Bericht aus Bulgarien (52)
In Bulgarien dürfen die Menschen nicht nur demonstrieren, sondern sogar protestieren. In den letzten Tagen protestierten hier unter anderem die Museen und Galerien, aber auch die Feuerwehrmänner und alleinerziehende Mütter. Heute nun hat die Partei “Wiedergeburt” zum zweiten landesweiten Protest um 11 Uhr vor dem Ministerrat in Sofia aufgerufen. In Bulgarien heißen Proteste, auf denen demonstriert wird, noch Demonstrationen und nicht Spaziergänge. Demonstranten werden dort nicht von Ordnungshütern angebrüllt, Abstände einzuhalten. Masken werden kaum getragen, auch nicht von der Polizei.
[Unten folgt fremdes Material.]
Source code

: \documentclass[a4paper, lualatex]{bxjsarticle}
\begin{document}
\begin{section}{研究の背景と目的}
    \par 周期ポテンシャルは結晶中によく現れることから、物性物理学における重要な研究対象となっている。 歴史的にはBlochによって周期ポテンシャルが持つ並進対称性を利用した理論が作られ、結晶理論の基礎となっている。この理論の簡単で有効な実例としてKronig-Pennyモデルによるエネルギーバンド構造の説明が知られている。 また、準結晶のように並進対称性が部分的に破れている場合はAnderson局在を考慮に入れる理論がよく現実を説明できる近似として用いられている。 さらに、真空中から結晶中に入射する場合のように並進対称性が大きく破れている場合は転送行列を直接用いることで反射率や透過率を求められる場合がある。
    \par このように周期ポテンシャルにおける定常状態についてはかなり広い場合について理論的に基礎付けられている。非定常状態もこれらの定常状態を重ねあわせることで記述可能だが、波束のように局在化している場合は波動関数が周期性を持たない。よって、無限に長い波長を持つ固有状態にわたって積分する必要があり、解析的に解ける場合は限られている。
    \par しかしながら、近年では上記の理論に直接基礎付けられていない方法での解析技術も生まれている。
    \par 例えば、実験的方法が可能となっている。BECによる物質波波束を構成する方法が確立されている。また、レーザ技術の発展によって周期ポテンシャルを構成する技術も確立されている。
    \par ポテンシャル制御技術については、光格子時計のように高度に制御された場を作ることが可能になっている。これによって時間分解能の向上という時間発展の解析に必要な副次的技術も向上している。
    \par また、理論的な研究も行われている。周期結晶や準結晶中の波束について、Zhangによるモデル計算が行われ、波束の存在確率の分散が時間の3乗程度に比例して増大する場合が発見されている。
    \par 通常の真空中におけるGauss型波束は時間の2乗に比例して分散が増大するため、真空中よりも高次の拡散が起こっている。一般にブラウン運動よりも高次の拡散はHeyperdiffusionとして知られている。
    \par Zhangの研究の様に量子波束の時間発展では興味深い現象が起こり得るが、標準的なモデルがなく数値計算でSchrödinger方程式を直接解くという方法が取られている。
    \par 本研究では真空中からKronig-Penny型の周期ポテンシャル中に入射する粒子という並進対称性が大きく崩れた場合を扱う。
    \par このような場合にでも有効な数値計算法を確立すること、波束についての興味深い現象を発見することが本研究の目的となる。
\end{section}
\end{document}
Die Taktik der Berliner Polizei, Menschen einzukesseln, die Räume eng zu machen, dann die Veranstaltung aufzulösen, weil Abstände nicht eingehalten wurden – sie ist in Bulgarien gänzlich unbekannt. Es ist ein typisch deutsches Phänomen. Der Bulgare braucht nur einen Protest ankündigen, dann reagiert die Regierung. So geschehen beim ersten Protest, als man sich am Montag zuvor traf, um danach in die Selbstisolation zu gehen, damit man nicht mit den Protestierenden reden muss. Immerhin wurden Runde Tische vereinbart, aus denen aber nichts geworden ist, auch deswegen der erneute landesweite Protest heute. Wieder haben die Regierenden reagiert, und wieder war es der Montag, als Ministerpräsident Petkow verkündete, dass am 20. März sämtliche Maßnahmen und auch der Grüne Pass fallen werden. Auch wenn das vermutlich wieder ein Trick ist – der Montags-Trick – so reagiert man in Bulgarien bereits bei Ankündigung eines Protestes. Die Regierenden sind also noch nicht so abgehoben wie andernorts, wo die Kommunikation mit den Menschen praktisch eingestellt wurde und man nur noch mit Schlagstock und Tränengas bewaffnete berittene Polizisten auf sie trampeln lässt. Vermutlich liegt es auch einfach daran, dass es hier nichts bringen würde Bankkonten einzufrieren, weil das wenige, was der Bulgare hat, so weit es nicht vor allem Schulden sind, hat er meist bei sich.
PS: In Bulgarien gibt es auch keine Polizisten auf Pferden. – Die einst zahlreichen Pferde wurden in Bulgarien alle schon aufgegessen.